-- Opening Marker --

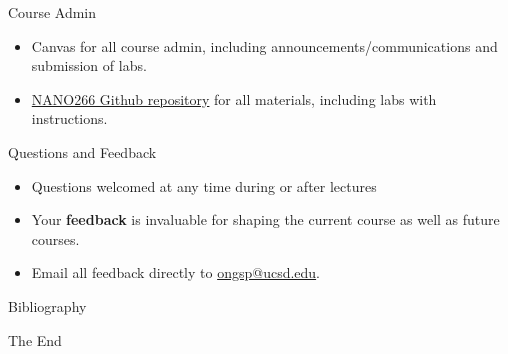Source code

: \documentclass[aspectratio=169]{beamer}
\begin{document}
    \begin{frame}{Course Admin}
        \begin{itemize}
            \item Canvas for all course admin, including announcements/communications and submission of labs.
            \item \href{https://materialsvirtuallab.github.io/nano266/}{NANO266 Github repository} for all materials, including labs with instructions.
        \end{itemize}
    \end{frame}


    \begin{frame}{Questions and Feedback}
        \begin{itemize}
            \item Questions welcomed at any time during or after lectures
            \item Your \textbf{feedback} is invaluable for shaping the current course as well as future courses.
            \item Email all feedback directly to \href{mailto:ongsp@ucsd.edu}{ongsp@ucsd.edu}.
        \end{itemize}
    \end{frame}

    \begin{frame}[allowframebreaks]{Bibliography}
        
        
    \end{frame}



    \begin{frame}
        \Huge{\centerline{The End}}
    \end{frame}
\end{document}
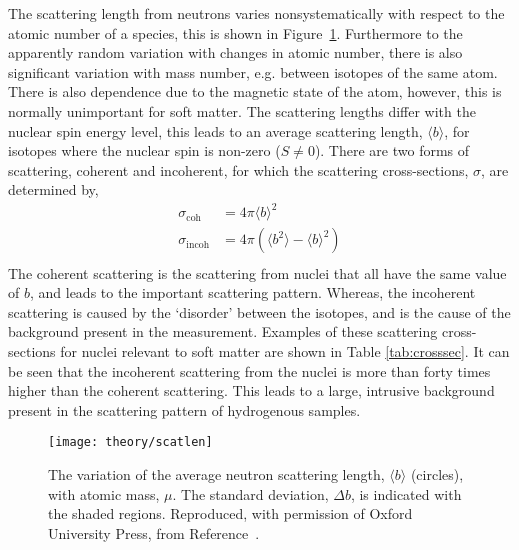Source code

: The scattering length from neutrons varies nonsystematically with respect to the atomic number of a species, this is shown in Figure~\ref{fig:scatlen}.
Furthermore to the apparently random variation with changes in atomic number, there is also significant variation with mass number, e.g. between isotopes of the same atom.
There is also dependence due to the magnetic state of the atom, however, this is normally unimportant for soft matter.
The scattering lengths differ with the nuclear spin energy level, this leads to an average scattering length, $\langle b \rangle$, for isotopes where the nuclear spin is non-zero ($S\neq 0$).
There are two forms of scattering, coherent and incoherent, for which the scattering cross-sections, $\sigma$, are determined by,
%
\begin{equation}
    \begin{aligned}
        \sigma_{\text{coh}} & = 4\pi\langle b \rangle ^2 \\
        \sigma_{\text{incoh}} & = 4\pi(\langle b ^ 2 \rangle - \langle b \rangle ^2) \\
    \end{aligned}
\end{equation}
%
The coherent scattering is the scattering from nuclei that all have the same value of $b$, and leads to the important scattering pattern.
Whereas, the incoherent scattering is caused by the `disorder' between the isotopes, and is the cause of the background present in the measurement.
Examples of these scattering cross-sections for nuclei relevant to soft matter are shown in Table \ref{tab:crosssec}.
It can be seen that the incoherent scattering from the  nuclei is more than forty times higher than the coherent scattering.
This leads to a large, intrusive background present in the scattering pattern of hydrogenous samples.
%
\begin{figure}
    \centering
    \texttt{[image: theory/scatlen]}
    \caption{The variation of the average neutron scattering length, $\langle b \rangle$ (circles), with atomic mass, $\mu$. The standard deviation, $\Delta b$, is indicated with the shaded regions. Reproduced, with permission of Oxford University Press\textsuperscript{\textcopyright}, from Reference~\cite{sivia_elementary_2011}.}
    \label{fig:scatlen}
\end{figure}
%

-- Closing Marker --

### Action item
Set down the records precisely as they appear. Any picture stays out.

### Output of the task
Source code

: \documentclass[aspectratio=169]{beamer}
\begin{document}
    \begin{frame}{Course Admin}
        \begin{itemize}
            \item Canvas for all course admin, including announcements/communications and submission of labs.
            \item \href{https://materialsvirtuallab.github.io/nano266/}{NANO266 Github repository} for all materials, including labs with instructions.
        \end{itemize}
    \end{frame}


    \begin{frame}{Questions and Feedback}
        \begin{itemize}
            \item Questions welcomed at any time during or after lectures
            \item Your \textbf{feedback} is invaluable for shaping the current course as well as future courses.
            \item Email all feedback directly to \href{mailto:ongsp@ucsd.edu}{ongsp@ucsd.edu}.
        \end{itemize}
    \end{frame}

    \begin{frame}[allowframebreaks]{Bibliography}
        
        
    \end{frame}



    \begin{frame}
        \Huge{\centerline{The End}}
    \end{frame}
\end{document}
Source code

: The scattering length from neutrons varies nonsystematically with respect to the atomic number of a species, this is shown in Figure~\ref{fig:scatlen}.
Furthermore to the apparently random variation with changes in atomic number, there is also significant variation with mass number, e.g. between isotopes of the same atom.
There is also dependence due to the magnetic state of the atom, however, this is normally unimportant for soft matter.
The scattering lengths differ with the nuclear spin energy level, this leads to an average scattering length, $\langle b \rangle$, for isotopes where the nuclear spin is non-zero ($S\neq 0$).
There are two forms of scattering, coherent and incoherent, for which the scattering cross-sections, $\sigma$, are determined by,
%
\begin{equation}
    \begin{aligned}
        \sigma_{\text{coh}} & = 4\pi\langle b \rangle ^2 \\
        \sigma_{\text{incoh}} & = 4\pi(\langle b ^ 2 \rangle - \langle b \rangle ^2) \\
    \end{aligned}
\end{equation}
%
The coherent scattering is the scattering from nuclei that all have the same value of $b$, and leads to the important scattering pattern.
Whereas, the incoherent scattering is caused by the `disorder' between the isotopes, and is the cause of the background present in the measurement.
Examples of these scattering cross-sections for nuclei relevant to soft matter are shown in Table \ref{tab:crosssec}.
It can be seen that the incoherent scattering from the  nuclei is more than forty times higher than the coherent scattering.
This leads to a large, intrusive background present in the scattering pattern of hydrogenous samples.
%
\begin{figure}
    \centering
    \texttt{[image: theory/scatlen]}
    \caption{The variation of the average neutron scattering length, $\langle b \rangle$ (circles), with atomic mass, $\mu$. The standard deviation, $\Delta b$, is indicated with the shaded regions. Reproduced, with permission of Oxford University Press\textsuperscript{\textcopyright}, from Reference~\cite{sivia_elementary_2011}.}
    \label{fig:scatlen}
\end{figure}
%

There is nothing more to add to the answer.